Lombroso, contudo, mais tarde, sob influência de Ferri deu relevo
aos aspectos ambientais na produção do fato delituoso,
além de concluir, no final da vida, em consequência de
sua adesão ao espiritismo, que dentre os criminosos poucos
poderiam ser considerados como natos.
Curiosa é a caminhada do cientista, aferrado à análise
dos fatos e à comprovação de suas causas, em
direção ao espiritismo. Lombroso não foi fulminado
pelo milagre da graça ou conduzido por uma revelação
entusiasmante de Deus e das verdades escatológicas, mas chegou
à religião, como se verá, por força dos
fatos dos quais se declara escravo.
Na Itália do último quartel do século 19, deu-se
forte influência do espiritismo, mormente no meio científico.
Lombroso negou-se diversas vezes a participar de experiências
espíritas, que chegou a ridicularizar. Coincidiu sua estada
em Nápoles, em março de 1891, com a do professor Chiaia
e da médium Eusápia Paladino, de extraordinários
poderes.
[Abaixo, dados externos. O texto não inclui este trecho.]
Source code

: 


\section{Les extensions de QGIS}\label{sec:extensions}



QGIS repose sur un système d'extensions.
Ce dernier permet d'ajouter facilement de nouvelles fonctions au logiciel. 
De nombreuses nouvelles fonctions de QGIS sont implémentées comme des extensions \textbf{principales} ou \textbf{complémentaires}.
Lombroso concordou em presenciar uma sessão, desde
que no seu hotel, à luz do dia, com cuidados contra qualquer
fraude.
Na primeira de uma centena de sessões com a médium,
impressionou-o o fato de, estando Eusápia presa a uma cadeira,
a cortina do quarto se ter desprendido para envolvê-lo.
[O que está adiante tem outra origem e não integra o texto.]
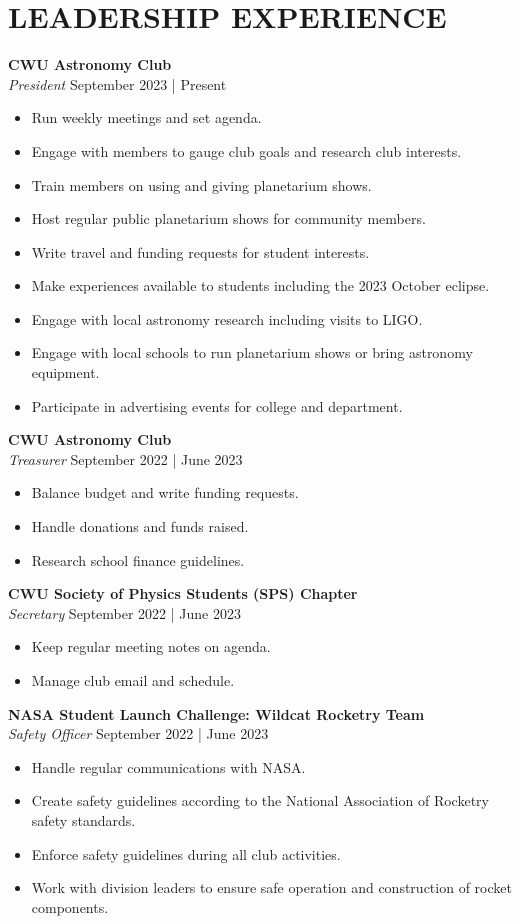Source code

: \documentclass[a4paper,9pt]{extarticle}
\begin{document}
\section*{LEADERSHIP EXPERIENCE}
\noindent\textbf{CWU Astronomy Club}\\
\textit{President} \hfill September 2023 | Present
\begin{itemize}
    \item Run weekly meetings and set agenda.
    \item Engage with members to gauge club goals and research club interests.
    \item Train members on using and giving planetarium shows.
    \item Host regular public planetarium shows for community members.
    \item Write travel and funding requests for student interests.
    \item Make experiences available to students including the 2023 October eclipse.
    \item Engage with local astronomy research including visits to LIGO.
    \item Engage with local schools to run planetarium shows or bring astronomy equipment.
    \item Participate in advertising events for college and department.
\end{itemize}

\noindent\textbf{CWU Astronomy Club}\\
\textit{Treasurer} \hfill September 2022 | June 2023
\begin{itemize}
    \item Balance budget and write funding requests.
    \item Handle donations and funds raised.
    \item Research school finance guidelines.
\end{itemize}

\noindent\textbf{CWU Society of Physics Students (SPS) Chapter}\\
\textit{Secretary} \hfill September 2022 | June 2023
\begin{itemize}
    \item Keep regular meeting notes on agenda.
    \item Manage club email and schedule.
\end{itemize}

\noindent\textbf{NASA Student Launch Challenge: Wildcat Rocketry Team}\\
\textit{Safety Officer} \hfill September 2022 | June 2023
\begin{itemize}
    \item Handle regular communications with NASA.
    \item Create safety guidelines according to the National Association of Rocketry safety standards.
    \item Enforce safety guidelines during all club activities.
    \item Work with division leaders to ensure safe operation and construction of rocket components.
\end{itemize}
\end{document}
Poucos meses após a primeira experiência espírita,
em julho, Lombroso já manifestava se envergonhar de haver combatido
com violência a possibilidade de fenômenos espíritas,
pois, apesar de contrário à teoria, atestava que fatos
existiam e se orgulhava de deles ser escravo.
Em 1890, afirmara, diante da verificação de levitações,
de transporte de objetos e de materializações, que com
relação à teoria espírita era um pequeno
seixo na praia, a água não o cobria, mas a cada maré
sentia estar sendo arrastado um pouco mais para o mar. Experiência
impressionante foi a aparição, em 1902, de sua mãe
em diversas sessões, uma figura com a mesma estatura e a mesma
voz, na maioria das vezes chamando-o de "fiol mio", como
era próprio de sua origem veneziana.
Indagado por um jornalista em 1906 sobre os fenômenos espíritas,
Lombroso disse que por educação científica fora
sempre contrário ao espiritismo, mas ao lado de eminentes observadores,
médicos, físicos, químicos, biólogos constatou
fatos. Assim, acreditava na evidência, nada mais, sem medo do
ridículo ao afirmar fatos dos quais experimentalmente adquirira
profunda convicção.
Escreveu, então, em 1909, perto de morrer, o livro Hipnotismo
e Mediunidade, em cujo prefácio declara que se situou distante
de toda a teoria para que a convicção surgisse espontânea
dos fatos solidificados pela consciência emanada do consenso
geral dos povos. Fez, então, uma consistente síntese
das experiências mediúnicas ao longo do tempo, mostrando
a analogia entre o que sucedeu com os povos antigos, com os povos
indígenas, com os fenômenos ocorridos na Idade Média
ou no Renascimento e com o que sucedeu naqueles dias na presença
de ilustres cientistas.
Disse, então, possuir um mosaico de provas resistente às
mais severas dúvidas. Dentre tantos fenômenos e experiências
que relata, muitos dos quais testemunhou, curiosos são os casos
judiciários, como o da revelação por espírito
de jovem falecido em navio de ter sido envenenado com ingestão
de amêndoas com rícino, fato este depois constatado por
perícia.
Escravo dos fatos, Lombroso descobre pela experiência o espiritismo,
o que não contraria sua formação científica,
causal-explicativa.
Alan Kardec, no Livro dos Espíritos, reconhece o livre-arbítrio,
mas admite que não são os caracteres físicos
que determinam o comportamento, e sim a natureza do espírito
encarnado, que pode ter inclinação para o mal, mas possui
o poder de enfrentar com o seu querer a tendência manifestada.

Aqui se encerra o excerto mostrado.